WHAT IS NEEDED
Write out every line below that contains "sizes".

Stored records
________________________
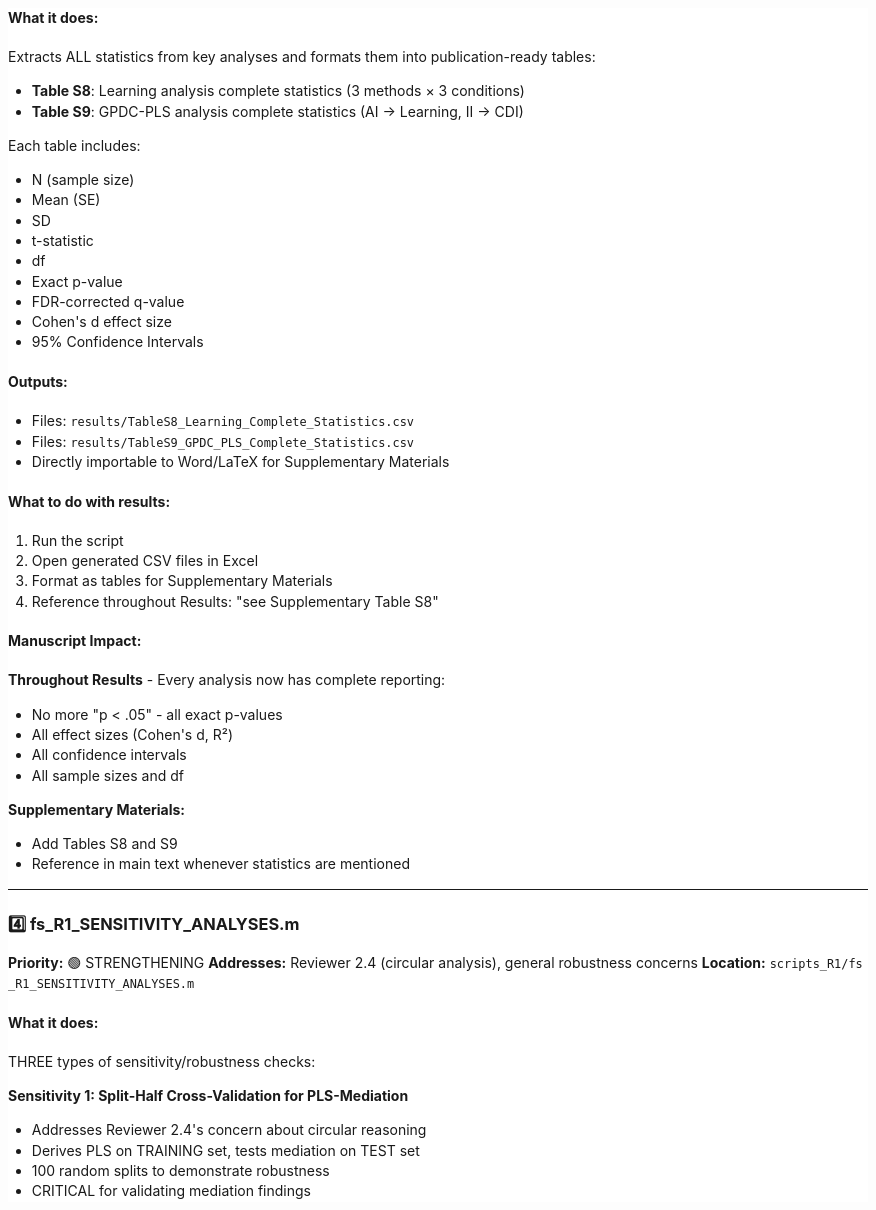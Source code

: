 #### What it does:
Extracts ALL statistics from key analyses and formats them into publication-ready tables:
- **Table S8**: Learning analysis complete statistics (3 methods × 3 conditions)
- **Table S9**: GPDC-PLS analysis complete statistics (AI → Learning, II → CDI)

Each table includes:
- N (sample size)
- Mean (SE)
- SD
- t-statistic
- df
- Exact p-value
- FDR-corrected q-value
- Cohen's d effect size
- 95% Confidence Intervals

#### Outputs:
- Files: `results/TableS8_Learning_Complete_Statistics.csv`
- Files: `results/TableS9_GPDC_PLS_Complete_Statistics.csv`
- Directly importable to Word/LaTeX for Supplementary Materials

#### What to do with results:
1. Run the script
2. Open generated CSV files in Excel
3. Format as tables for Supplementary Materials
4. Reference throughout Results: "see Supplementary Table S8"

#### Manuscript Impact:
**Throughout Results** - Every analysis now has complete reporting:
- No more "p < .05" - all exact p-values
- All effect sizes (Cohen's d, R²)
- All confidence intervals
- All sample sizes and df

**Supplementary Materials:**
- Add Tables S8 and S9
- Reference in main text whenever statistics are mentioned

---

### 4️⃣ **fs_R1_SENSITIVITY_ANALYSES.m**
**Priority:** 🟢 STRENGTHENING
**Addresses:** Reviewer 2.4 (circular analysis), general robustness concerns
**Location:** `scripts_R1/fs_R1_SENSITIVITY_ANALYSES.m`

#### What it does:
THREE types of sensitivity/robustness checks:

**Sensitivity 1: Split-Half Cross-Validation for PLS-Mediation**
- Addresses Reviewer 2.4's concern about circular reasoning
- Derives PLS on TRAINING set, tests mediation on TEST set
- 100 random splits to demonstrate robustness
- CRITICAL for validating mediation findings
________________________
THE ANSWER
- All effect sizes (Cohen's d, R²)
- All sample sizes and df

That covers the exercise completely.